_WORK TASK_
The answer is the data below, repeated exactly, with no pictures included.

[Records from a data collection]
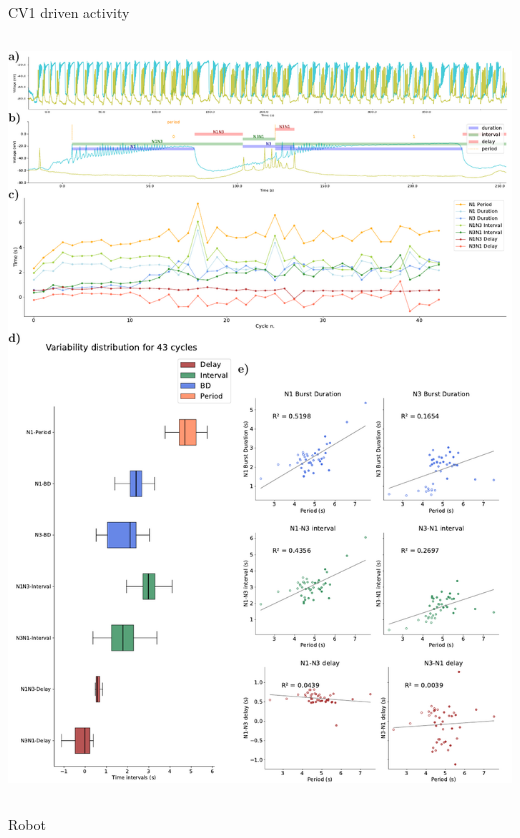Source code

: \documentclass[aspectratio=43]{beamer}
\begin{document}
\begin{frame}{CV1 driven activity}
\begin{columns}
\begin{column}{0.5\textwidth}
		\includegraphics[width=\textwidth]{invariants/data/SUSSEX/CV1a_driven2/images/panel_with_intervals.pdf}
		\end{column}
	\end{columns}
\end{frame}

\begin{frame}{Robot}
\end{frame}
\end{document}

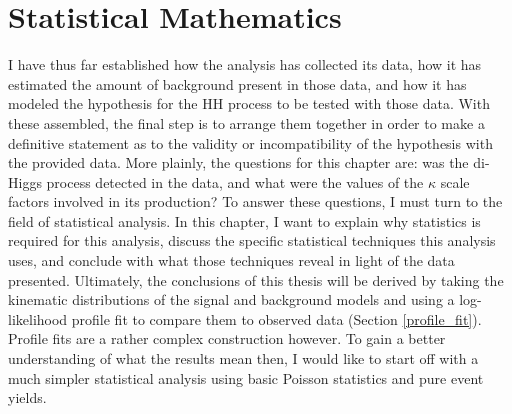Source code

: %


\section{Statistical Mathematics}

    I have thus far established how the analysis has collected its data,
        how it has estimated the amount of background present in those data,
        and how it has modeled the hypothesis for the HH process to be tested with those data.
    With these assembled, the final step is to arrange them together in order to make a definitive statement
        as to the validity or incompatibility of the hypothesis with the provided data.
    More plainly, the questions for this chapter are:
        was the di-Higgs process detected in the data,
        and what were the values of the $\kappa$ scale factors involved in its production?
    To answer these questions, I must turn to the field of statistical analysis.
    In this chapter, I want to explain why statistics is required for this analysis,
        discuss the specific statistical techniques this analysis uses,
        and conclude with what those techniques reveal in light of the data presented.
    Ultimately, the conclusions of this thesis will be derived by
        taking the kinematic distributions of the signal and background models and 
        using a log-likelihood profile fit to compare them to observed data (Section \ref{profile_fit}).
    Profile fits are a rather complex construction however.
    To gain a better understanding of what the results mean then,
        I would like to start off with a much simpler statistical analysis
        using basic Poisson statistics and pure event yields.

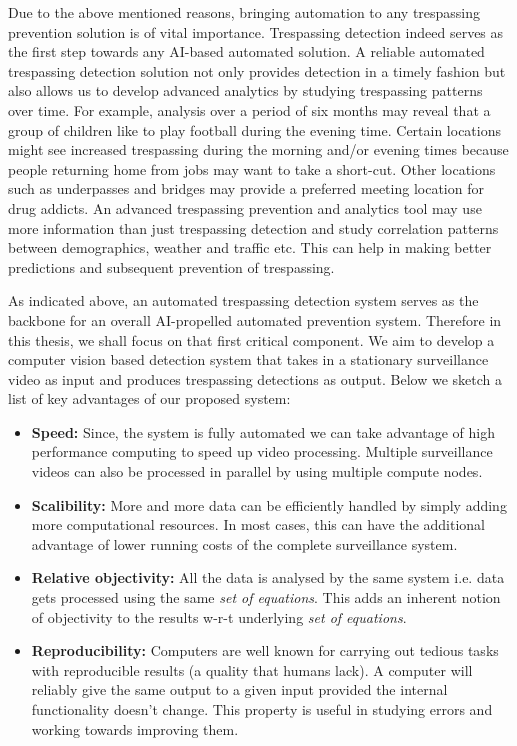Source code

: Due to the above mentioned reasons, bringing automation to any trespassing prevention solution is of vital importance. Trespassing detection indeed serves as the first step towards any AI-based automated solution. A reliable automated trespassing detection solution  not only provides detection in a timely fashion but also allows us to develop advanced analytics by studying trespassing patterns over time. For example, analysis over a period of six months may reveal that a group of children like to play football during the evening time. Certain locations might see increased trespassing during the morning and/or evening times because people returning home from jobs may want to take a short-cut. Other locations such as underpasses and bridges may provide a preferred meeting location for drug addicts.  An advanced trespassing prevention and analytics tool may use more information than just trespassing detection and study correlation patterns between demographics, weather and traffic etc.  This can help in making better predictions and subsequent prevention of trespassing.

As indicated above, an automated trespassing detection system serves as the backbone for an overall AI-propelled automated prevention system. Therefore in this thesis, we shall focus on that first critical component. We aim to develop a computer vision based detection system that takes in a stationary surveillance video as  input and produces trespassing detections as output. Below we sketch a list of key advantages of our proposed system:


\begin{itemize}

\item \textbf{Speed:} Since, the system is fully automated we can take advantage of high performance computing to speed up video processing. Multiple surveillance videos can also be processed in parallel by using multiple compute nodes. 

\item \textbf{Scalibility:} More and more data can be efficiently handled by simply adding more computational resources. In most cases, this can have the additional advantage of lower running costs of the complete surveillance system.
 
\item \textbf{Relative objectivity:} All the data is analysed by the same system i.e. data gets processed using the same \textit{set of equations}. This adds an inherent notion of objectivity to the results w-r-t underlying \textit{set of equations}.

\item \textbf{Reproducibility:} Computers are well known for carrying out tedious tasks with reproducible results  (a quality that humans lack). A computer will reliably give the same output to a given input provided the internal functionality doesn't change. This property is useful in studying errors and working towards improving them.  
\end{itemize}

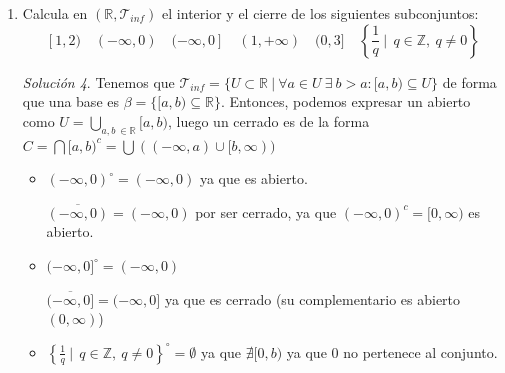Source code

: \documentclass[12pt,twoside]{report}
\newcommand\mc[1]{\mathcal{#1}}
\theoremstyle{azul}
\theoremstyle{azul2}
\theoremstyle{plain}
\theoremstyle{definition}
\theoremstyle{remark}
\newtheorem*{sol}{Solución}
\begin{document}
\begin{enumerate}
\begin{enumerate}[a)]
\begin{sol}
    Si $x$ es un punto interior, existe un entorno suyo $U \subseteq A$, por tanto $x \in  A^{\circ}$.
    \end{sol}
    \item $A^{\circ}=A$ si y sólo si $A$ es abierto.
    \begin{sol}
    $\Rightarrow$) Supongamos que $A^{\circ}=A$. Esto implica que $A$ es un entorno de todos sus puntos, luego es abierto.
    
    $\Leftarrow)$ Si $A$ es abierto, es un entorno de cada uno de sus puntos, luego $A=A
    ^{\circ}$
    \end{sol}
    \item $(A^{\circ})^{\circ}=A^{\circ}$.
\begin{sol}
Como $A^{\circ}$ es abierto, su interior será él mismo, luego $(A^{\circ})^{\circ}=A^{\circ}$
\end{sol}
\end{enumerate}
\item Calcula en $(\mathbb{R}, \mc{T}_{inf})$ el interior y el cierre de los siguientes subconjuntos:
$$[1,2) \quad (- \infty, 0) \quad (-\infty, 0] \quad (1,+\infty) \quad (0,3] \quad \left\{\frac{1}{q} \: | \: \:  q \in \mathbb{Z}, \: q \neq 0 \right\}$$
\begin{sol}
Tenemos que $\mc{T}_{inf}=\{U \subset \mathbb{R} \: | \: \forall a \in U \: \exists \: b > a : [a,b) \subseteq U\}$ de forma que una base es $\beta = \{[a,b) \subseteq \mathbb{R}\}$. Entonces, podemos expresar un abierto como $\displaystyle U=\underset{a,b \: \in \mathbb{R}}{\bigcup} [a,b)$, luego un cerrado es de la forma $\displaystyle C=\bigcap [a,b)^c=\bigcup ((-\infty,a) \cup [b,\infty))$
\begin{itemize}
    \item $(-\infty,0)^{\circ}=(-\infty,0)$ ya que es abierto.
    
    $\overline{(-\infty,0)}=(-\infty,0)$ por ser cerrado, ya que $(-\infty,0)^c=[0,\infty)$ es abierto.
    \item $(-\infty,0]^{\circ}=(-\infty,0)$
    
     $\overline{(-\infty,0]}=(-\infty,0]$ ya que es cerrado (su complementario es abierto $(0,\infty)$)
     
     \item $\left\{\frac{1}{q} \: | \: \:  q \in \mathbb{Z}, \: q \neq 0 \right\}^{\circ}= \emptyset$ ya que $\nexists [0,b)$ ya que $0$ no pertenece al conjunto. 
     

\end{itemize}
\end{sol}
\end{enumerate}
\end{document}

_EXERCISE SOLUTION_
Source code

: \documentclass[aspectratio=43]{beamer}
\begin{document}
\begin{frame}{CV1 driven activity}
\begin{columns}
\begin{column}{0.5\textwidth}
		\includegraphics[width=\textwidth]{invariants/data/SUSSEX/CV1a_driven2/images/panel_with_intervals.pdf}
		\end{column}
	\end{columns}
\end{frame}

\begin{frame}{Robot}
\end{frame}
\end{document}

Source code

: %


\section{Statistical Mathematics}

    I have thus far established how the analysis has collected its data,
        how it has estimated the amount of background present in those data,
        and how it has modeled the hypothesis for the HH process to be tested with those data.
    With these assembled, the final step is to arrange them together in order to make a definitive statement
        as to the validity or incompatibility of the hypothesis with the provided data.
    More plainly, the questions for this chapter are:
        was the di-Higgs process detected in the data,
        and what were the values of the $\kappa$ scale factors involved in its production?
    To answer these questions, I must turn to the field of statistical analysis.
    In this chapter, I want to explain why statistics is required for this analysis,
        discuss the specific statistical techniques this analysis uses,
        and conclude with what those techniques reveal in light of the data presented.
    Ultimately, the conclusions of this thesis will be derived by
        taking the kinematic distributions of the signal and background models and 
        using a log-likelihood profile fit to compare them to observed data (Section \ref{profile_fit}).
    Profile fits are a rather complex construction however.
    To gain a better understanding of what the results mean then,
        I would like to start off with a much simpler statistical analysis
        using basic Poisson statistics and pure event yields.

Source code

: Due to the above mentioned reasons, bringing automation to any trespassing prevention solution is of vital importance. Trespassing detection indeed serves as the first step towards any AI-based automated solution. A reliable automated trespassing detection solution  not only provides detection in a timely fashion but also allows us to develop advanced analytics by studying trespassing patterns over time. For example, analysis over a period of six months may reveal that a group of children like to play football during the evening time. Certain locations might see increased trespassing during the morning and/or evening times because people returning home from jobs may want to take a short-cut. Other locations such as underpasses and bridges may provide a preferred meeting location for drug addicts.  An advanced trespassing prevention and analytics tool may use more information than just trespassing detection and study correlation patterns between demographics, weather and traffic etc.  This can help in making better predictions and subsequent prevention of trespassing.

As indicated above, an automated trespassing detection system serves as the backbone for an overall AI-propelled automated prevention system. Therefore in this thesis, we shall focus on that first critical component. We aim to develop a computer vision based detection system that takes in a stationary surveillance video as  input and produces trespassing detections as output. Below we sketch a list of key advantages of our proposed system:


\begin{itemize}

\item \textbf{Speed:} Since, the system is fully automated we can take advantage of high performance computing to speed up video processing. Multiple surveillance videos can also be processed in parallel by using multiple compute nodes. 

\item \textbf{Scalibility:} More and more data can be efficiently handled by simply adding more computational resources. In most cases, this can have the additional advantage of lower running costs of the complete surveillance system.
 
\item \textbf{Relative objectivity:} All the data is analysed by the same system i.e. data gets processed using the same \textit{set of equations}. This adds an inherent notion of objectivity to the results w-r-t underlying \textit{set of equations}.

\item \textbf{Reproducibility:} Computers are well known for carrying out tedious tasks with reproducible results  (a quality that humans lack). A computer will reliably give the same output to a given input provided the internal functionality doesn't change. This property is useful in studying errors and working towards improving them.  
\end{itemize}

Source code

: \documentclass[12pt,twoside]{report}
\newcommand\mc[1]{\mathcal{#1}}
\theoremstyle{azul}
\theoremstyle{azul2}
\theoremstyle{plain}
\theoremstyle{definition}
\theoremstyle{remark}
\newtheorem*{sol}{Solución}
\begin{document}
\begin{enumerate}
\begin{enumerate}[a)]
\begin{sol}
    Si $x$ es un punto interior, existe un entorno suyo $U \subseteq A$, por tanto $x \in  A^{\circ}$.
    \end{sol}
    \item $A^{\circ}=A$ si y sólo si $A$ es abierto.
    \begin{sol}
    $\Rightarrow$) Supongamos que $A^{\circ}=A$. Esto implica que $A$ es un entorno de todos sus puntos, luego es abierto.
    
    $\Leftarrow)$ Si $A$ es abierto, es un entorno de cada uno de sus puntos, luego $A=A
    ^{\circ}$
    \end{sol}
    \item $(A^{\circ})^{\circ}=A^{\circ}$.
\begin{sol}
Como $A^{\circ}$ es abierto, su interior será él mismo, luego $(A^{\circ})^{\circ}=A^{\circ}$
\end{sol}
\end{enumerate}
\item Calcula en $(\mathbb{R}, \mc{T}_{inf})$ el interior y el cierre de los siguientes subconjuntos:
$$[1,2) \quad (- \infty, 0) \quad (-\infty, 0] \quad (1,+\infty) \quad (0,3] \quad \left\{\frac{1}{q} \: | \: \:  q \in \mathbb{Z}, \: q \neq 0 \right\}$$
\begin{sol}
Tenemos que $\mc{T}_{inf}=\{U \subset \mathbb{R} \: | \: \forall a \in U \: \exists \: b > a : [a,b) \subseteq U\}$ de forma que una base es $\beta = \{[a,b) \subseteq \mathbb{R}\}$. Entonces, podemos expresar un abierto como $\displaystyle U=\underset{a,b \: \in \mathbb{R}}{\bigcup} [a,b)$, luego un cerrado es de la forma $\displaystyle C=\bigcap [a,b)^c=\bigcup ((-\infty,a) \cup [b,\infty))$
\begin{itemize}
    \item $(-\infty,0)^{\circ}=(-\infty,0)$ ya que es abierto.
    
    $\overline{(-\infty,0)}=(-\infty,0)$ por ser cerrado, ya que $(-\infty,0)^c=[0,\infty)$ es abierto.
    \item $(-\infty,0]^{\circ}=(-\infty,0)$
    
     $\overline{(-\infty,0]}=(-\infty,0]$ ya que es cerrado (su complementario es abierto $(0,\infty)$)
     
     \item $\left\{\frac{1}{q} \: | \: \:  q \in \mathbb{Z}, \: q \neq 0 \right\}^{\circ}= \emptyset$ ya que $\nexists [0,b)$ ya que $0$ no pertenece al conjunto. 
     

\end{itemize}
\end{sol}
\end{enumerate}
\end{document}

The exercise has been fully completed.